Terra Firma: Chronicle of Flawed Calculations
2024
electric wires, nail pins, acrylic on linen, mounted on board
Set of 8 : 46 x 46 in. I 117 x 117 cm. each
Reena Kallat renders a map that appears uncanny in its orientation and scale. As an exercise in counter-cartography, it subverts conventional views of the world, by unsettling our inherited perceptions of geography and power.

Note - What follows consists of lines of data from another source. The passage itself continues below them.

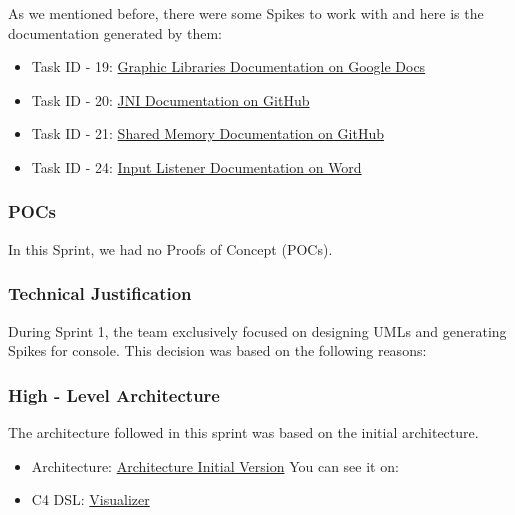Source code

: As we mentioned before, there were some Spikes to work with and here is the documentation generated by them:

\begin{itemize}    
    \item Task ID - 19: \href{https://docs.google.com/document/d/1a6wyQA0LM5thyAfOsWnkG-fTLcThvrsVPOGmFcoqkvw/edit?usp=sharing}{Graphic Libraries Documentation on Google Docs}
    \item Task ID - 20: \href{https://github.com/Pending-Name-21/console/tree/vm-spikes/jni_spike}{JNI Documentation on GitHub}
    \item Task ID - 21: \href{https://github.com/Pending-Name-21/console/blob/vm-spikes/shared-memory/README.md}{Shared Memory Documentation on GitHub}
    \item Task ID - 24: \href{https://universidadsalesian-my.sharepoint.com/:w:/g/personal/axel_ayala_9412013_usalesiana_edu_bo/EZlHobuXqW5AmffmDNnGaKYBdpordz1QlVJk88Pe_6S7HQ?e=DymfMq}{Input Listener Documentation on Word}
\end{itemize}

\subsubsection{POCs}

In this Sprint, we had no Proofs of Concept (POCs).

\subsubsection{Technical Justification}

During Sprint 1, the team exclusively focused on designing UMLs and
generating Spikes for console. This decision was based on the following reasons:

\subsubsection{High - Level Architecture}

The architecture followed in this sprint was based on the initial architecture.

\begin{itemize}
    \item Architecture: \href{https://github.com/Pending-Name-21/arquitecture/pull/1/files}{Architecture Initial Version}
    You can see it on: 
    \item C4 DSL: \href{https://structurizr.com/dsl}{Visualizer}
\end{itemize}

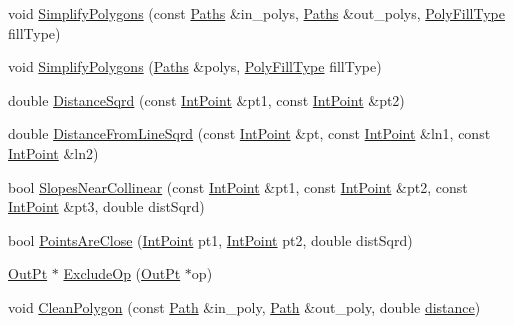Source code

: \begin{DoxyCompactItemize}
\item 
void \mbox{\hyperlink{namespace_clipper_lib_ac9ebbe437e4c08816bffeced6d001cf6}{Simplify\+Polygons}} (const \mbox{\hyperlink{namespace_clipper_lib_a4bab1d9e10805fa6f1fd3b78c56efcfe}{Paths}} \&in\+\_\+polys, \mbox{\hyperlink{namespace_clipper_lib_a4bab1d9e10805fa6f1fd3b78c56efcfe}{Paths}} \&out\+\_\+polys, \mbox{\hyperlink{namespace_clipper_lib_a95a41ff8fa6b351d304829c267d638d7}{Poly\+Fill\+Type}} fill\+Type)
\item 
void \mbox{\hyperlink{namespace_clipper_lib_ac43b677f95d30bd595bbdd5eb79cdcec}{Simplify\+Polygons}} (\mbox{\hyperlink{namespace_clipper_lib_a4bab1d9e10805fa6f1fd3b78c56efcfe}{Paths}} \&polys, \mbox{\hyperlink{namespace_clipper_lib_a95a41ff8fa6b351d304829c267d638d7}{Poly\+Fill\+Type}} fill\+Type)
\item 
double \mbox{\hyperlink{namespace_clipper_lib_ab3ea29b9e123ab56ede03ce6946c9e7d}{Distance\+Sqrd}} (const \mbox{\hyperlink{struct_clipper_lib_1_1_int_point}{Int\+Point}} \&pt1, const \mbox{\hyperlink{struct_clipper_lib_1_1_int_point}{Int\+Point}} \&pt2)
\item 
double \mbox{\hyperlink{namespace_clipper_lib_ac57923512d57903663fed9778585ca18}{Distance\+From\+Line\+Sqrd}} (const \mbox{\hyperlink{struct_clipper_lib_1_1_int_point}{Int\+Point}} \&pt, const \mbox{\hyperlink{struct_clipper_lib_1_1_int_point}{Int\+Point}} \&ln1, const \mbox{\hyperlink{struct_clipper_lib_1_1_int_point}{Int\+Point}} \&ln2)
\item 
bool \mbox{\hyperlink{namespace_clipper_lib_a6a8d461810e4bcb5c67bf8e3026839b6}{Slopes\+Near\+Collinear}} (const \mbox{\hyperlink{struct_clipper_lib_1_1_int_point}{Int\+Point}} \&pt1, const \mbox{\hyperlink{struct_clipper_lib_1_1_int_point}{Int\+Point}} \&pt2, const \mbox{\hyperlink{struct_clipper_lib_1_1_int_point}{Int\+Point}} \&pt3, double dist\+Sqrd)
\item 
bool \mbox{\hyperlink{namespace_clipper_lib_a52757887bc031d0052ae95dccb83cd2c}{Points\+Are\+Close}} (\mbox{\hyperlink{struct_clipper_lib_1_1_int_point}{Int\+Point}} pt1, \mbox{\hyperlink{struct_clipper_lib_1_1_int_point}{Int\+Point}} pt2, double dist\+Sqrd)
\item 
\mbox{\hyperlink{struct_clipper_lib_1_1_out_pt}{Out\+Pt}} $\ast$ \mbox{\hyperlink{namespace_clipper_lib_a5d4e245ecf47a87cf3c88876f55ab3a3}{Exclude\+Op}} (\mbox{\hyperlink{struct_clipper_lib_1_1_out_pt}{Out\+Pt}} $\ast$op)
\item 
void \mbox{\hyperlink{namespace_clipper_lib_a9246a3146ac112581e82be58e158be7b}{Clean\+Polygon}} (const \mbox{\hyperlink{namespace_clipper_lib_af39c8fe00f278f18cc8142fef41242da}{Path}} \&in\+\_\+poly, \mbox{\hyperlink{namespace_clipper_lib_af39c8fe00f278f18cc8142fef41242da}{Path}} \&out\+\_\+poly, double \mbox{\hyperlink{unwrapping_8cc_abf82b59ef33c7549580276e00ae85d18}{distance}})

\end{DoxyCompactItemize}
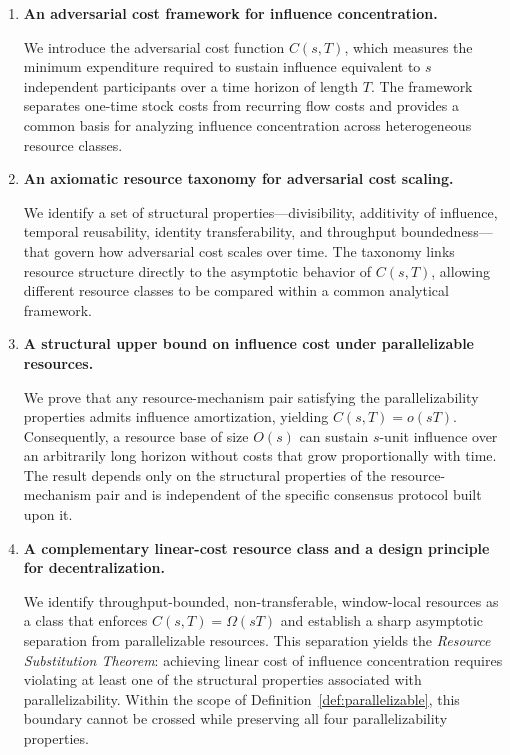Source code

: \documentclass[manuscript,review]{acmart}
\theoremstyle{remark}
\begin{document}
	\begin{enumerate}
		
		\item \textbf{An adversarial cost framework for influence concentration.}
		
		We introduce the adversarial cost function $C(s,T)$,
		which measures the minimum expenditure required to
		sustain influence equivalent to $s$ independent
		participants over a time horizon of length $T$.
		The framework separates one-time stock costs from
		recurring flow costs and provides a common basis for
		analyzing influence concentration across heterogeneous
		resource classes.
		
		\item \textbf{An axiomatic resource taxonomy for adversarial cost scaling.}
		
		We identify a set of structural properties---divisibility,
		additivity of influence, temporal reusability, identity
		transferability, and throughput boundedness---that govern
		how adversarial cost scales over time. The taxonomy links
		resource structure directly to the asymptotic behavior of
		$C(s,T)$, allowing different resource classes to be
		compared within a common analytical framework.
		
		\item \textbf{A structural upper bound on influence cost under parallelizable resources.}
		
		We prove that any resource-mechanism pair satisfying the
		parallelizability properties admits influence amortization,
		yielding $C(s,T)=o(sT)$. Consequently, a resource base of
		size $O(s)$ can sustain $s$-unit influence over an
		arbitrarily long horizon without costs that grow
		proportionally with time. The result depends only on the
		structural properties of the resource-mechanism pair and
		is independent of the specific consensus protocol built
		upon it.
		
		\item \textbf{A complementary linear-cost resource class and a design principle for decentralization.}
		
		We identify throughput-bounded, non-transferable,
		window-local resources as a class that enforces
		$C(s,T)=\Omega(sT)$ and establish a sharp asymptotic
		separation from parallelizable resources. This separation
		yields the \emph{Resource Substitution Theorem}:
		achieving linear cost of influence concentration requires
		violating at least one of the structural properties
		associated with parallelizability. Within the scope of
		Definition~\ref{def:parallelizable}, this boundary cannot
		be crossed while preserving all four parallelizability
		properties.
		
	\end{enumerate}
	
\end{document}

Installed within this colonial-era Victorian Museum, it challenges systems of knowledge once used to justify empire, inviting viewers to carefully reconsider the tacit structures governing us and the institutions that preserve them.

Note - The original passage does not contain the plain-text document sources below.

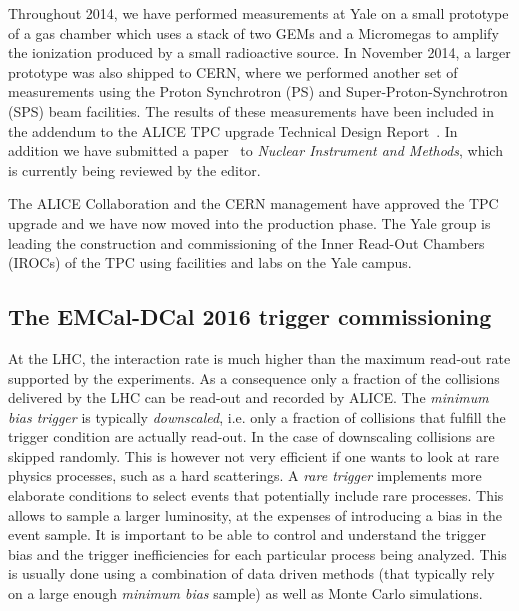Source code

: \documentclass[12pt, a4paper, twoside, titlepage]{article}
\begin{document}
Throughout 2014, we have performed measurements at Yale on a small prototype of a gas chamber which uses a stack of two GEMs and a Micromegas to amplify the ionization
produced by a small radioactive source. In November 2014, a larger prototype was also shipped to CERN, where we performed another set of measurements using
the Proton Synchrotron (PS) and Super-Proton-Synchrotron (SPS) beam facilities.
The results of these measurements have been included in the addendum to the ALICE TPC upgrade Technical Design Report~\cite{}.
In addition we have submitted a paper~\cite{} to \emph{Nuclear Instrument and Methods}, which is currently being reviewed by the editor.

The ALICE Collaboration and the CERN management have approved the TPC upgrade and we have now moved into the production phase.
The Yale group is leading the construction and commissioning of the Inner Read-Out Chambers (IROCs) of the TPC using facilities and labs on the Yale campus.

\subsection{The EMCal-DCal 2016 trigger commissioning}
\label{sect:TriggerCommisioning}
At the LHC, the interaction rate is much higher than the maximum read-out rate supported by the experiments. As a consequence only a fraction of the collisions delivered
by the LHC can be read-out and recorded by ALICE. The \emph{minimum bias trigger} is typically \emph{downscaled}, i.e. only a fraction of collisions
that fulfill the trigger condition are actually read-out. In the case of downscaling collisions are skipped randomly. This is however not very efficient
if one wants to look at rare physics processes, such as a hard scatterings. A \emph{rare trigger} implements more elaborate conditions to select events that 
potentially include rare processes. This allows to sample a larger luminosity, at the expenses of introducing a bias in the event sample. It is important
to be able to control and understand the trigger bias and the trigger inefficiencies for each particular process being analyzed. This is usually done
using a combination of data driven methods (that typically rely on a large enough \emph{minimum bias} sample) as well as Monte Carlo simulations.
\end{document}
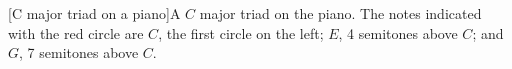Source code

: [C major triad on a piano]A $C$ major triad on the piano. The notes indicated with the red circle are $C$, the first circle on the left; $E$, 4 semitones above $C$; and $G$, 7 semitones above $C$.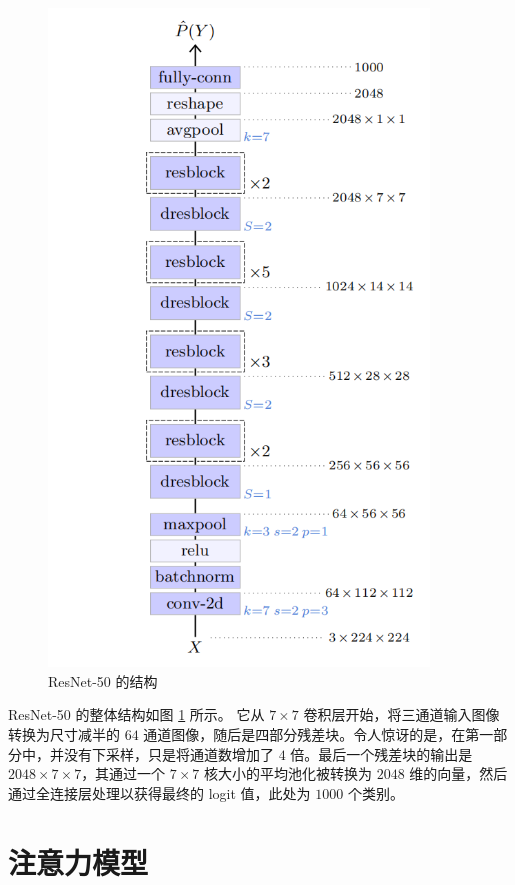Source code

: \begin{figure}
    \centering
    \includegraphics[width=0.9\textwidth]{fig/fig5.5.png}
    \caption[ResNet-50]{ResNet-50 的结构 \citep{arxiv-1512.03385}}
    \label{fig5.5}
\end{figure}

ResNet-50 的整体结构如图 \ref{fig5.5} 所示。 它从 $7 \times 7$ 卷积层开始，将三通道输入图像转换为尺寸减半的 $64$ 通道图像，随后是四部分残差块。令人惊讶的是，在第一部分中，并没有下采样，只是将通道数增加了 $4$ 倍。最后一个残差块的输出是 $2048 \times 7 \times 7$，其通过一个 $7 \times 7$ 核大小的平均池化被转换为 $2048$ 维的向量，然后通过全连接层处理以获得最终的 logit 值，此处为 $1000$ 个类别。

\section{注意力模型}\label{sec5.3}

While the Flemish geographer, Gerardus Mercator’s 1569 projection became a standard representation of the planet and has served as a reliable nautical guide for centuries, it normalized the ‘north-up’ and ‘Atlantic-centred’ views of the world, inflating the sizes of countries farther from the equator. This distortion particularly enlarged landmass sizes privileging the Global North, by feeding into imperialist assertions of superiority over the ‘South’ as evidenced, for instance, by the shrunken depiction of the African continent.

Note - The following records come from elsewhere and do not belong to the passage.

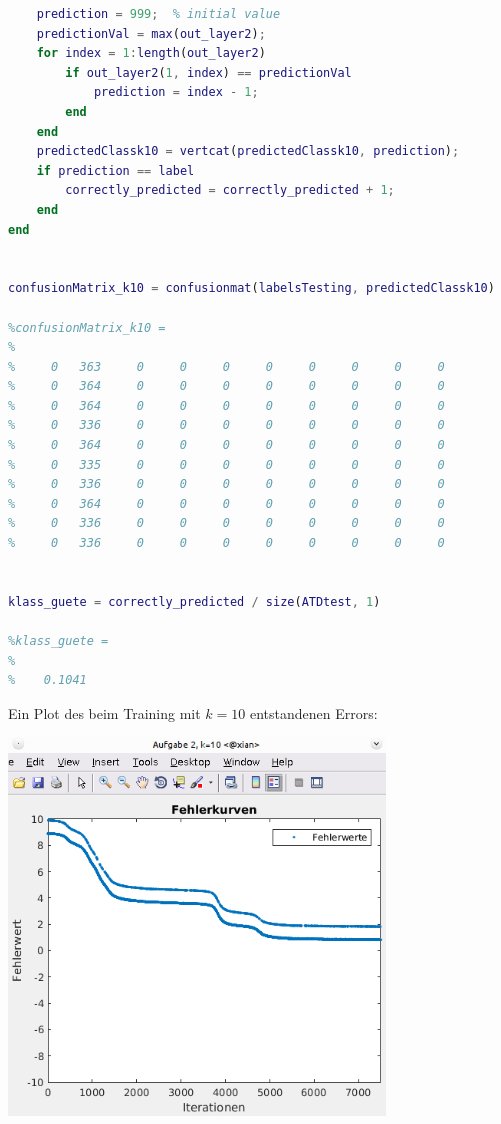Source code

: \documentclass[12pt]{article}
\begin{document}
\begin{lstlisting}[language=Matlab]
    % prediction calculation
    prediction = 999;  % initial value
    predictionVal = max(out_layer2);
    for index = 1:length(out_layer2)
        if out_layer2(1, index) == predictionVal
            prediction = index - 1;
        end
    end
    predictedClassk10 = vertcat(predictedClassk10, prediction);
    if prediction == label
        correctly_predicted = correctly_predicted + 1;
    end
end


confusionMatrix_k10 = confusionmat(labelsTesting, predictedClassk10)

%confusionMatrix_k10 =
%
%     0   363     0     0     0     0     0     0     0     0
%     0   364     0     0     0     0     0     0     0     0
%     0   364     0     0     0     0     0     0     0     0
%     0   336     0     0     0     0     0     0     0     0
%     0   364     0     0     0     0     0     0     0     0
%     0   335     0     0     0     0     0     0     0     0
%     0   336     0     0     0     0     0     0     0     0
%     0   364     0     0     0     0     0     0     0     0
%     0   336     0     0     0     0     0     0     0     0
%     0   336     0     0     0     0     0     0     0     0


klass_guete = correctly_predicted / size(ATDtest, 1)

%klass_guete =
%
%    0.1041
\end{lstlisting}
Ein Plot des beim Training mit $k = 10$ entstandenen Errors:\\
\begin{center}
\includegraphics[width=10cm]{Bilder/errorplot_aufg2_k10.png}
\end{center}
\end{document}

Kallat’s work acts as a corrective map trying to reverse this bias embedded in the collective subconscious by rendering landmasses through meticulous research, based on their actual size and shape. By flipping familiar orientations to place, the so-called ‘Global South’ above the equator, it compels audiences to reckon with an unfamiliar, yet evocative perspective. Given the spherical nature of the planet which doesn’t inherently provide a reference for what is up or down, Kallat’s choice to invert the two-dimensional orientation underscores the arbitrariness of ‘up’ and ‘down’ on a globe and exposes the political charge of cartographic conventions.